#### SOURCE INFORMATION
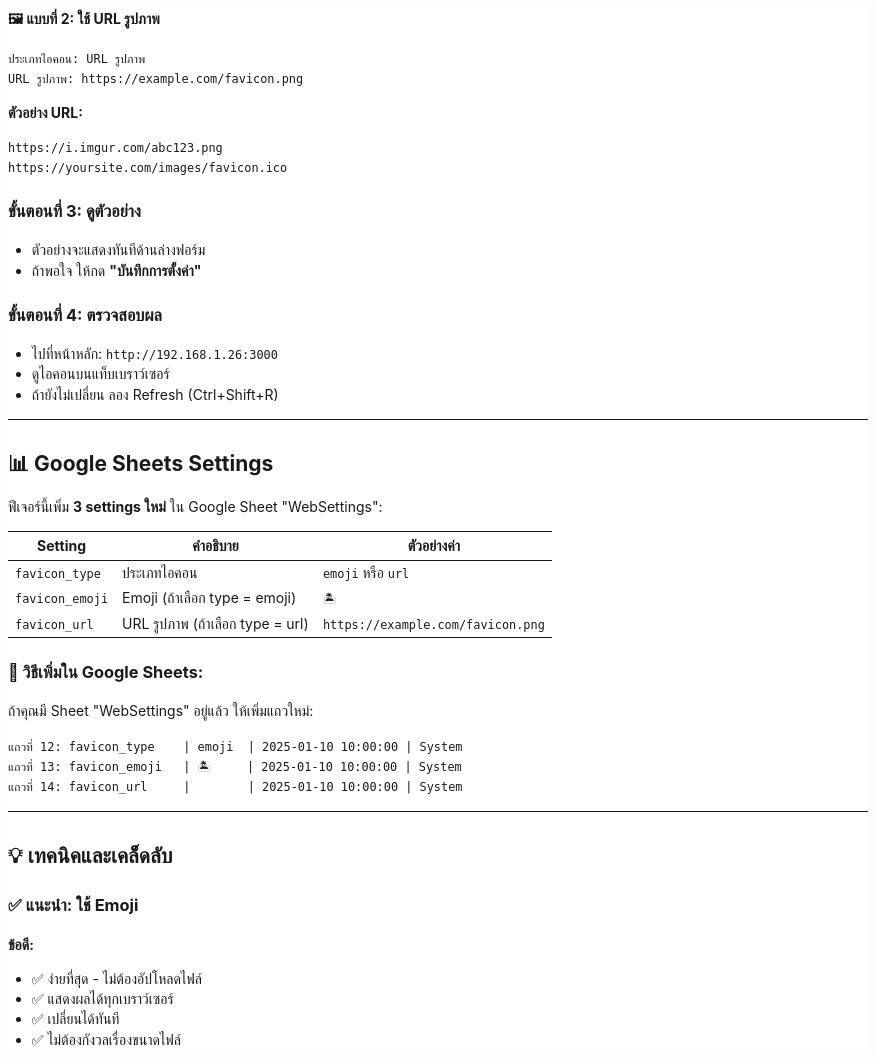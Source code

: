 #### 🖼️ แบบที่ 2: ใช้ URL รูปภาพ
```
ประเภทไอคอน: URL รูปภาพ
URL รูปภาพ: https://example.com/favicon.png
```

**ตัวอย่าง URL:**
```
https://i.imgur.com/abc123.png
https://yoursite.com/images/favicon.ico
```

### ขั้นตอนที่ 3: ดูตัวอย่าง
- ตัวอย่างจะแสดงทันทีด้านล่างฟอร์ม
- ถ้าพอใจ ให้กด **"บันทึกการตั้งค่า"**

### ขั้นตอนที่ 4: ตรวจสอบผล
- ไปที่หน้าหลัก: `http://192.168.1.26:3000`
- ดูไอคอนบนแท็บเบราว์เซอร์
- ถ้ายังไม่เปลี่ยน ลอง Refresh (Ctrl+Shift+R)

---

## 📊 Google Sheets Settings

ฟีเจอร์นี้เพิ่ม **3 settings ใหม่** ใน Google Sheet "WebSettings":

| Setting | คำอธิบาย | ตัวอย่างค่า |
|---------|----------|------------|
| `favicon_type` | ประเภทไอคอน | `emoji` หรือ `url` |
| `favicon_emoji` | Emoji (ถ้าเลือก type = emoji) | `🏝️` |
| `favicon_url` | URL รูปภาพ (ถ้าเลือก type = url) | `https://example.com/favicon.png` |

### 📝 วิธีเพิ่มใน Google Sheets:

ถ้าคุณมี Sheet "WebSettings" อยู่แล้ว ให้เพิ่มแถวใหม่:

```
แถวที่ 12: favicon_type    | emoji  | 2025-01-10 10:00:00 | System
แถวที่ 13: favicon_emoji   | 🏝️     | 2025-01-10 10:00:00 | System
แถวที่ 14: favicon_url     |        | 2025-01-10 10:00:00 | System
```

---

## 💡 เทคนิคและเคล็ดลับ

### ✅ แนะนำ: ใช้ Emoji
**ข้อดี:**
- ✅ ง่ายที่สุด - ไม่ต้องอัปโหลดไฟล์
- ✅ แสดงผลได้ทุกเบราว์เซอร์
- ✅ เปลี่ยนได้ทันที
- ✅ ไม่ต้องกังวลเรื่องขนาดไฟล์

#### ASSIGNED TASK
Find the string "Google" in the listing and copy every line in which it occurs.

#### EXPECTED ANSWER
## 📊 Google Sheets Settings
ฟีเจอร์นี้เพิ่ม **3 settings ใหม่** ใน Google Sheet "WebSettings":
### 📝 วิธีเพิ่มใน Google Sheets:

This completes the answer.